His reaction was just as gratifying as she’d imagined. His jaw dropped comically, his eyes widening and his face going two shades paler than it had been.
“Wha—”
“Told you it was good,” she said with a smirk.
“Kid! That’s not good, that’s crazy! They’re not the same thing, even though I think you think they are.”
“Hey. It’s not just me. You know Tanya?”
“That woman I told you could take you apart with her bare hands?” His voice was rising now.
“Same one. Anyways, she’s helping us.”
“Us? Who’s us?”
“You know how you were saying you hadn’t seen me here before? And you were a bit surprised?”
“Yes, because someone as absolutely crazy as you is usually pretty high on the radar.”
“Well, I wasn’t here before a week ago. We broke in, my friends and I. Because we were trying to save Tanya. Because she’s married to one of my friends.”

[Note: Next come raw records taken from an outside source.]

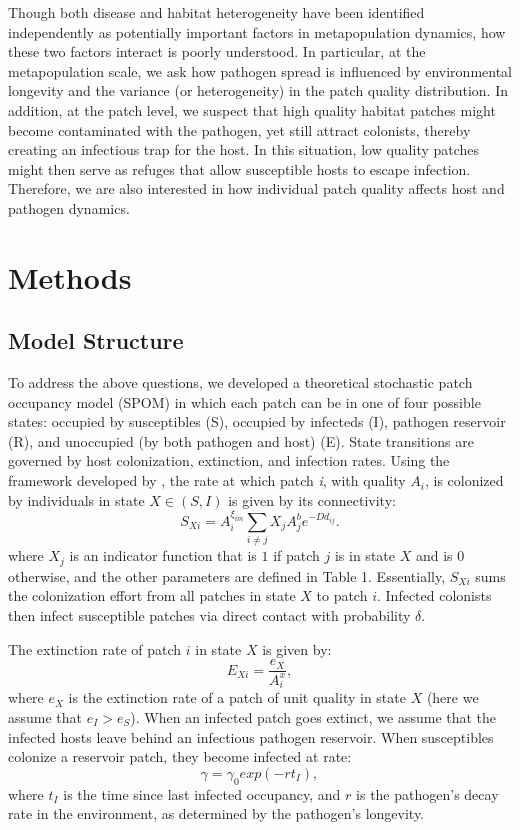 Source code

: \documentclass{svjour3}
\begin{document}
Though both disease and habitat heterogeneity have been identified independently as potentially important factors in metapopulation dynamics, how these two factors interact is poorly understood.  In particular, at the metapopulation scale, we ask how pathogen spread is influenced by environmental longevity and the variance (or heterogeneity) in the patch quality distribution.  In addition, at the patch level, we suspect that high quality habitat patches might become contaminated with the pathogen, yet still attract colonists, thereby creating an infectious trap for the host.  In this situation, low quality patches might then serve as refuges that allow susceptible hosts to escape infection.  Therefore, we are also interested in how individual patch quality affects host and pathogen dynamics.

\section{Methods}
\label{methods}

\subsection{Model Structure}
To address the above questions, we developed a theoretical stochastic patch occupancy model (SPOM) in which each patch can be in one of four possible states: occupied by susceptibles (S), occupied by infecteds (I), pathogen reservoir (R), and unoccupied (by both pathogen and host) (E).  State transitions are governed by host colonization, extinction, and infection rates.  Using the framework developed by \cite{Hanski1994}, the rate at which patch \emph{i}, with quality $A_i$, is colonized by individuals in state $X \in (S,I)$ is given by its connectivity:
\begin{equation}
S_{Xi}=A_i^{\xi_{im}} \sum_{i\neq j }X_jA_j^be^{-D d_{ij}}.
\end{equation}
where $X_j$ is an indicator function that is $1$ if patch $j$ is in state $X$ and is $0$ otherwise, and the other parameters are defined in Table 1.  Essentially, $S_{Xi}$ sums the colonization effort from all patches in state $X$ to patch $i$.  Infected colonists then infect susceptible patches via direct contact with probability $\delta$.  

The extinction rate of patch $i$ in state $X$ is given by:
\begin{equation}
E_{Xi}=\frac{e_X}{A_i^x},
\end{equation}
where $e_X$ is the extinction rate of a patch of unit quality in state $X$ (here we assume that $e_I>e_S$).  When an infected patch goes extinct, we assume that the infected hosts leave behind an infectious pathogen reservoir.  When susceptibles  colonize a reservoir patch, they become infected at rate:
\begin{equation}
\gamma=\gamma_0exp(-rt_I),
\end{equation}
where $t_I$ is the time since last infected occupancy, and $r$ is the pathogen's decay rate in the environment, as determined by the pathogen's longevity.
\end{document}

“She’s—wait. Tanya’s married to that mass-murderer.”
“Yeah. That’s the one. Ysbel.”
He seemed to have lost the ability to speak. His mouth opened and closed a couple of times, but nothing came out. When he finally did manage to speak, his tone was slightly awed.
“Jez. I thought you were insane before. I had no idea.”
“Most people don’t,” she said cheerily. “So. What do you think? You in?”
“I—” he glanced around him at the mass of prisoners. “You said you’d get everyone out?”